#### [EXTRACTED DATA]
--

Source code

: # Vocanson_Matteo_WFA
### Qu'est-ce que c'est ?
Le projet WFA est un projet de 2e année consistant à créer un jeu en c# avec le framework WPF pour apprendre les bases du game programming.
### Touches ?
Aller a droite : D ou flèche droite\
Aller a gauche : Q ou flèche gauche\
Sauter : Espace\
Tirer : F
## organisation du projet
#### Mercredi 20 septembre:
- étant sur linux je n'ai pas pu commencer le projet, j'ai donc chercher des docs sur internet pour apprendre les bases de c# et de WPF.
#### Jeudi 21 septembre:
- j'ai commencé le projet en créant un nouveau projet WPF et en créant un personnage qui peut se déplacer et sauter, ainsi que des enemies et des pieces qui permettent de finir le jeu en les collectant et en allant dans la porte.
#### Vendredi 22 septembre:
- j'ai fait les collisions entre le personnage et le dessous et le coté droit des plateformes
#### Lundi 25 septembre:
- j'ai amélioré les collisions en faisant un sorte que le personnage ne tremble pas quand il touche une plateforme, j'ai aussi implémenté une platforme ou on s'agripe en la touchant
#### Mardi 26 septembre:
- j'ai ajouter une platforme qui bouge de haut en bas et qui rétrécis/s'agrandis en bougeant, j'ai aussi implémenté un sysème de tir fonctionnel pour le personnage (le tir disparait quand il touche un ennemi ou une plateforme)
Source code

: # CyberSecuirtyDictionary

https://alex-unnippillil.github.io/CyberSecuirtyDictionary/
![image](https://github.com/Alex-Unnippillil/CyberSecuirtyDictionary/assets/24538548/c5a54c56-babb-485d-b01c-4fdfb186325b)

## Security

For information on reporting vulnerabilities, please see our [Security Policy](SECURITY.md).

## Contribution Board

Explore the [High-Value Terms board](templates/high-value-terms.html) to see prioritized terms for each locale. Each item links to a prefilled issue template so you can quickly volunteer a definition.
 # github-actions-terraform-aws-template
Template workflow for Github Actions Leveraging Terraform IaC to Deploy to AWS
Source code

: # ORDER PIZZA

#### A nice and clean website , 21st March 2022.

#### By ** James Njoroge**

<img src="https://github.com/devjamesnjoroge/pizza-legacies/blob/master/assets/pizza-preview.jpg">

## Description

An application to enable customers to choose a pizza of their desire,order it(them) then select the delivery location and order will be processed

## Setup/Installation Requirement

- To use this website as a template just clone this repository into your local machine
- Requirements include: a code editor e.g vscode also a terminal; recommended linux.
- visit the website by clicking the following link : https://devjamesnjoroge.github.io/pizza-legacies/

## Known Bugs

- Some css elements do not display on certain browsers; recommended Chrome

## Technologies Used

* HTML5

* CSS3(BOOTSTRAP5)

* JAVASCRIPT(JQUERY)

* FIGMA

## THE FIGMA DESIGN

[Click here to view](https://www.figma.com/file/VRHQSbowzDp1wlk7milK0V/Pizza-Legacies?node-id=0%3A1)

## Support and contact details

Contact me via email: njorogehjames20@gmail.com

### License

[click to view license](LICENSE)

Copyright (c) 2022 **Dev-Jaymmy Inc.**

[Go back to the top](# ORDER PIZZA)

--

#### [WHAT THE TASK ASKS]
Every record is to be retyped exactly as given.

#### [THE ANSWER]
Source code

: # Vocanson_Matteo_WFA
### Qu'est-ce que c'est ?
Le projet WFA est un projet de 2e année consistant à créer un jeu en c# avec le framework WPF pour apprendre les bases du game programming.
### Touches ?
Aller a droite : D ou flèche droite\
Aller a gauche : Q ou flèche gauche\
Sauter : Espace\
Tirer : F
## organisation du projet
#### Mercredi 20 septembre:
- étant sur linux je n'ai pas pu commencer le projet, j'ai donc chercher des docs sur internet pour apprendre les bases de c# et de WPF.
#### Jeudi 21 septembre:
- j'ai commencé le projet en créant un nouveau projet WPF et en créant un personnage qui peut se déplacer et sauter, ainsi que des enemies et des pieces qui permettent de finir le jeu en les collectant et en allant dans la porte.
#### Vendredi 22 septembre:
- j'ai fait les collisions entre le personnage et le dessous et le coté droit des plateformes
#### Lundi 25 septembre:
- j'ai amélioré les collisions en faisant un sorte que le personnage ne tremble pas quand il touche une plateforme, j'ai aussi implémenté une platforme ou on s'agripe en la touchant
#### Mardi 26 septembre:
- j'ai ajouter une platforme qui bouge de haut en bas et qui rétrécis/s'agrandis en bougeant, j'ai aussi implémenté un sysème de tir fonctionnel pour le personnage (le tir disparait quand il touche un ennemi ou une plateforme)
Source code

: # CyberSecuirtyDictionary

https://alex-unnippillil.github.io/CyberSecuirtyDictionary/
![image](https://github.com/Alex-Unnippillil/CyberSecuirtyDictionary/assets/24538548/c5a54c56-babb-485d-b01c-4fdfb186325b)

## Security

For information on reporting vulnerabilities, please see our [Security Policy](SECURITY.md).

## Contribution Board

Explore the [High-Value Terms board](templates/high-value-terms.html) to see prioritized terms for each locale. Each item links to a prefilled issue template so you can quickly volunteer a definition.
 # github-actions-terraform-aws-template
Template workflow for Github Actions Leveraging Terraform IaC to Deploy to AWS
Source code

: # ORDER PIZZA

#### A nice and clean website , 21st March 2022.

#### By ** James Njoroge**

<img src="https://github.com/devjamesnjoroge/pizza-legacies/blob/master/assets/pizza-preview.jpg">

## Description

An application to enable customers to choose a pizza of their desire,order it(them) then select the delivery location and order will be processed

## Setup/Installation Requirement

- To use this website as a template just clone this repository into your local machine
- Requirements include: a code editor e.g vscode also a terminal; recommended linux.
- visit the website by clicking the following link : https://devjamesnjoroge.github.io/pizza-legacies/

## Known Bugs

- Some css elements do not display on certain browsers; recommended Chrome

## Technologies Used

* HTML5

* CSS3(BOOTSTRAP5)

* JAVASCRIPT(JQUERY)

* FIGMA

## THE FIGMA DESIGN

[Click here to view](https://www.figma.com/file/VRHQSbowzDp1wlk7milK0V/Pizza-Legacies?node-id=0%3A1)

## Support and contact details

Contact me via email: njorogehjames20@gmail.com

### License

[click to view license](LICENSE)

Copyright (c) 2022 **Dev-Jaymmy Inc.**

[Go back to the top](# ORDER PIZZA)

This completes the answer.